REQUIRED ACTION. Drop every picture, then transcribe the remaining data exactly.

━━━ EXERCISE MATERIAL ━━━

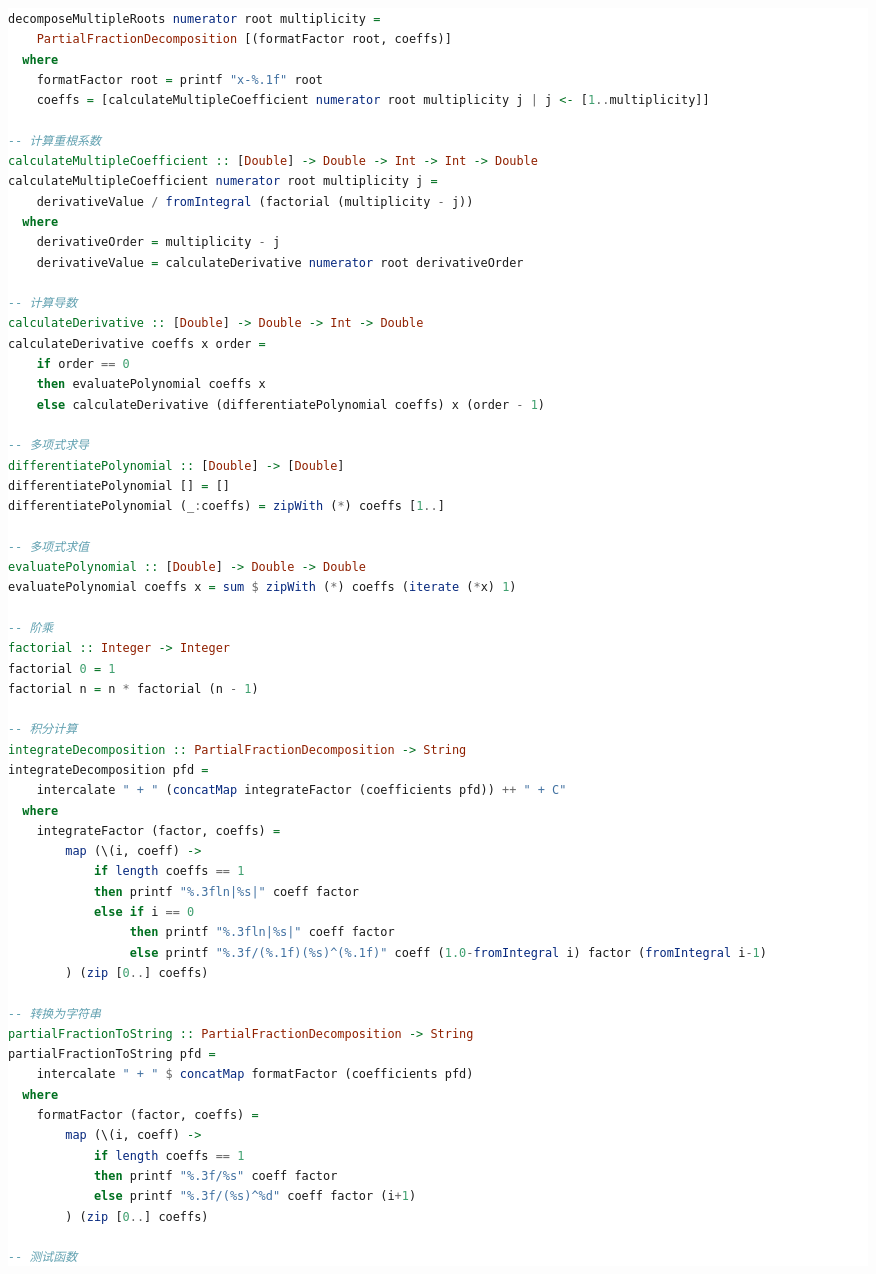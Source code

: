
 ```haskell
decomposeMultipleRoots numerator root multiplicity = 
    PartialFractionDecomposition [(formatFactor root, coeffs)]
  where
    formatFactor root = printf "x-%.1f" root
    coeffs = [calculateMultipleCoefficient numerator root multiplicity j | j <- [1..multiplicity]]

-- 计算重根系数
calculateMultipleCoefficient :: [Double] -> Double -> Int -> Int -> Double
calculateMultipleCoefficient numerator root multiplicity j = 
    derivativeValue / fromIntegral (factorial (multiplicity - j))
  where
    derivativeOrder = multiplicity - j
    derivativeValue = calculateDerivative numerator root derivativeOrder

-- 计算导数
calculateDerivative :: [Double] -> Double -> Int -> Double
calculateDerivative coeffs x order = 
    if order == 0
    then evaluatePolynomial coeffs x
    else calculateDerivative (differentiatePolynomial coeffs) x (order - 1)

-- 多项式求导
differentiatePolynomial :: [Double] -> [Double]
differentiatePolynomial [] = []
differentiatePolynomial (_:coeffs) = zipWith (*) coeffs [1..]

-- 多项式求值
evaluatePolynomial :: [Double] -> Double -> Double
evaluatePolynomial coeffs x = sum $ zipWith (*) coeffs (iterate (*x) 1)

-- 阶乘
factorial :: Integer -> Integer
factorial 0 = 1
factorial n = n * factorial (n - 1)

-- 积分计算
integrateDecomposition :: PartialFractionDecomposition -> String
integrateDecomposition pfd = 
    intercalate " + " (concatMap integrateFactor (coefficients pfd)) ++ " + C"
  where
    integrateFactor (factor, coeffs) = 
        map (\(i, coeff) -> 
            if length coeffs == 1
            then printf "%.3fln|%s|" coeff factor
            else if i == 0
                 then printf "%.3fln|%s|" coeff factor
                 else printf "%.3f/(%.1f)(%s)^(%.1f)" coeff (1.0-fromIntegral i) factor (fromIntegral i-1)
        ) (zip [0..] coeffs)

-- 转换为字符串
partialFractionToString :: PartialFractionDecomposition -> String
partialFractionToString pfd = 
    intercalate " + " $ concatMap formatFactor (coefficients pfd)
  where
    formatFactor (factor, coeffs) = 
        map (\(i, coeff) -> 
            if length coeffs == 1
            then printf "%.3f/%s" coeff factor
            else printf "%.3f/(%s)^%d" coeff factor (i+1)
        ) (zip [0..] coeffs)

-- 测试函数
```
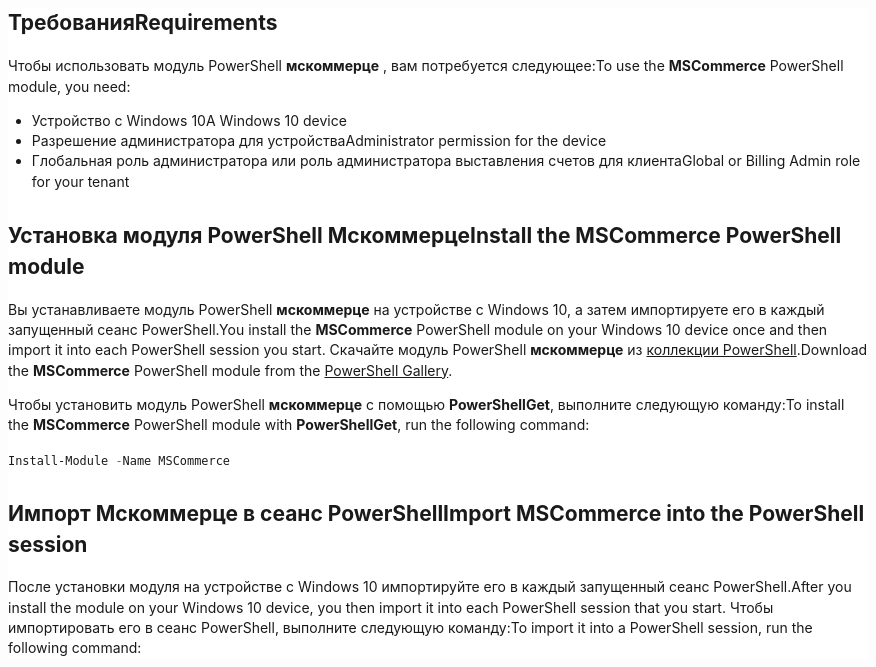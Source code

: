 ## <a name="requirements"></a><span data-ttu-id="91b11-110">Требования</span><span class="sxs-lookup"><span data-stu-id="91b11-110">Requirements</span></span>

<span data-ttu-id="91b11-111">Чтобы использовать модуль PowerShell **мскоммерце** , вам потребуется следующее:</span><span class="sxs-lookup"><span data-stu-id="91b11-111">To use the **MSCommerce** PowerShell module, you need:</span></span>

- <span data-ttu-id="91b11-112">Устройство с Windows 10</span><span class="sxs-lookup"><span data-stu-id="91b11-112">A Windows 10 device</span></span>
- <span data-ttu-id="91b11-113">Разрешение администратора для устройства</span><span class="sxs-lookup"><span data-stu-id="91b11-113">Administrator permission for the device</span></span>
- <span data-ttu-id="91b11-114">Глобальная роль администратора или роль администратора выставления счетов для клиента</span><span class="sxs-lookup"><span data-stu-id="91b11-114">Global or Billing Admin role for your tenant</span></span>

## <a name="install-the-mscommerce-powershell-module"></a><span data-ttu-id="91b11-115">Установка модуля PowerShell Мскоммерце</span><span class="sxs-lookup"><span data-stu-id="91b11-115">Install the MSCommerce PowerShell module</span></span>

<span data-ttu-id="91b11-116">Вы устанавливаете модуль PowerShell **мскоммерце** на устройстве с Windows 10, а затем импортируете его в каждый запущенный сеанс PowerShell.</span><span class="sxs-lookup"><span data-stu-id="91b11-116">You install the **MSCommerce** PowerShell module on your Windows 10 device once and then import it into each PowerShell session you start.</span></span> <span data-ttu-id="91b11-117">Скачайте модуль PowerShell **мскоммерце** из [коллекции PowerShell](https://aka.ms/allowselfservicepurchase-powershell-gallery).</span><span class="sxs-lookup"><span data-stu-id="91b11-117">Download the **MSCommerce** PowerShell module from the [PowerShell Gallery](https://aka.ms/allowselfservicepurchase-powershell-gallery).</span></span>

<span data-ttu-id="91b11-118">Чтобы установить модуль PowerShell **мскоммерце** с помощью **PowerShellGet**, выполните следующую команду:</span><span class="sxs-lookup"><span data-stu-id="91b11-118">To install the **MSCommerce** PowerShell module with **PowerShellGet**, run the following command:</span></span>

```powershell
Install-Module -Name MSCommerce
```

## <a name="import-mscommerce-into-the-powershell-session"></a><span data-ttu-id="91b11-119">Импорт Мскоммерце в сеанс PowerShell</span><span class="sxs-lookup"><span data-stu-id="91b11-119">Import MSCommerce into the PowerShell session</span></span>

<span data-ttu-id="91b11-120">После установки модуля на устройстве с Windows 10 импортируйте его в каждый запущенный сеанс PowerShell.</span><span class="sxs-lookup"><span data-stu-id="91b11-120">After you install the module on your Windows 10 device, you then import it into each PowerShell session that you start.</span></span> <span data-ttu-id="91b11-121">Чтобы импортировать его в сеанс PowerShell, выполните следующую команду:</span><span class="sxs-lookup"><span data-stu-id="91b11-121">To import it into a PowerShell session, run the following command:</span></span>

━━━

ANSWER TO THE EXERCISE.
Source code

:
 ```haskell
decomposeMultipleRoots numerator root multiplicity = 
    PartialFractionDecomposition [(formatFactor root, coeffs)]
  where
    formatFactor root = printf "x-%.1f" root
    coeffs = [calculateMultipleCoefficient numerator root multiplicity j | j <- [1..multiplicity]]

-- 计算重根系数
calculateMultipleCoefficient :: [Double] -> Double -> Int -> Int -> Double
calculateMultipleCoefficient numerator root multiplicity j = 
    derivativeValue / fromIntegral (factorial (multiplicity - j))
  where
    derivativeOrder = multiplicity - j
    derivativeValue = calculateDerivative numerator root derivativeOrder

-- 计算导数
calculateDerivative :: [Double] -> Double -> Int -> Double
calculateDerivative coeffs x order = 
    if order == 0
    then evaluatePolynomial coeffs x
    else calculateDerivative (differentiatePolynomial coeffs) x (order - 1)

-- 多项式求导
differentiatePolynomial :: [Double] -> [Double]
differentiatePolynomial [] = []
differentiatePolynomial (_:coeffs) = zipWith (*) coeffs [1..]

-- 多项式求值
evaluatePolynomial :: [Double] -> Double -> Double
evaluatePolynomial coeffs x = sum $ zipWith (*) coeffs (iterate (*x) 1)

-- 阶乘
factorial :: Integer -> Integer
factorial 0 = 1
factorial n = n * factorial (n - 1)

-- 积分计算
integrateDecomposition :: PartialFractionDecomposition -> String
integrateDecomposition pfd = 
    intercalate " + " (concatMap integrateFactor (coefficients pfd)) ++ " + C"
  where
    integrateFactor (factor, coeffs) = 
        map (\(i, coeff) -> 
            if length coeffs == 1
            then printf "%.3fln|%s|" coeff factor
            else if i == 0
                 then printf "%.3fln|%s|" coeff factor
                 else printf "%.3f/(%.1f)(%s)^(%.1f)" coeff (1.0-fromIntegral i) factor (fromIntegral i-1)
        ) (zip [0..] coeffs)

-- 转换为字符串
partialFractionToString :: PartialFractionDecomposition -> String
partialFractionToString pfd = 
    intercalate " + " $ concatMap formatFactor (coefficients pfd)
  where
    formatFactor (factor, coeffs) = 
        map (\(i, coeff) -> 
            if length coeffs == 1
            then printf "%.3f/%s" coeff factor
            else printf "%.3f/(%s)^%d" coeff factor (i+1)
        ) (zip [0..] coeffs)

-- 测试函数
```
Source code

: ## <a name="requirements"></a><span data-ttu-id="91b11-110">Требования</span><span class="sxs-lookup"><span data-stu-id="91b11-110">Requirements</span></span>

<span data-ttu-id="91b11-111">Чтобы использовать модуль PowerShell **мскоммерце** , вам потребуется следующее:</span><span class="sxs-lookup"><span data-stu-id="91b11-111">To use the **MSCommerce** PowerShell module, you need:</span></span>

- <span data-ttu-id="91b11-112">Устройство с Windows 10</span><span class="sxs-lookup"><span data-stu-id="91b11-112">A Windows 10 device</span></span>
- <span data-ttu-id="91b11-113">Разрешение администратора для устройства</span><span class="sxs-lookup"><span data-stu-id="91b11-113">Administrator permission for the device</span></span>
- <span data-ttu-id="91b11-114">Глобальная роль администратора или роль администратора выставления счетов для клиента</span><span class="sxs-lookup"><span data-stu-id="91b11-114">Global or Billing Admin role for your tenant</span></span>

## <a name="install-the-mscommerce-powershell-module"></a><span data-ttu-id="91b11-115">Установка модуля PowerShell Мскоммерце</span><span class="sxs-lookup"><span data-stu-id="91b11-115">Install the MSCommerce PowerShell module</span></span>

<span data-ttu-id="91b11-116">Вы устанавливаете модуль PowerShell **мскоммерце** на устройстве с Windows 10, а затем импортируете его в каждый запущенный сеанс PowerShell.</span><span class="sxs-lookup"><span data-stu-id="91b11-116">You install the **MSCommerce** PowerShell module on your Windows 10 device once and then import it into each PowerShell session you start.</span></span> <span data-ttu-id="91b11-117">Скачайте модуль PowerShell **мскоммерце** из [коллекции PowerShell](https://aka.ms/allowselfservicepurchase-powershell-gallery).</span><span class="sxs-lookup"><span data-stu-id="91b11-117">Download the **MSCommerce** PowerShell module from the [PowerShell Gallery](https://aka.ms/allowselfservicepurchase-powershell-gallery).</span></span>

<span data-ttu-id="91b11-118">Чтобы установить модуль PowerShell **мскоммерце** с помощью **PowerShellGet**, выполните следующую команду:</span><span class="sxs-lookup"><span data-stu-id="91b11-118">To install the **MSCommerce** PowerShell module with **PowerShellGet**, run the following command:</span></span>

```powershell
Install-Module -Name MSCommerce
```

## <a name="import-mscommerce-into-the-powershell-session"></a><span data-ttu-id="91b11-119">Импорт Мскоммерце в сеанс PowerShell</span><span class="sxs-lookup"><span data-stu-id="91b11-119">Import MSCommerce into the PowerShell session</span></span>

<span data-ttu-id="91b11-120">После установки модуля на устройстве с Windows 10 импортируйте его в каждый запущенный сеанс PowerShell.</span><span class="sxs-lookup"><span data-stu-id="91b11-120">After you install the module on your Windows 10 device, you then import it into each PowerShell session that you start.</span></span> <span data-ttu-id="91b11-121">Чтобы импортировать его в сеанс PowerShell, выполните следующую команду:</span><span class="sxs-lookup"><span data-stu-id="91b11-121">To import it into a PowerShell session, run the following command:</span></span>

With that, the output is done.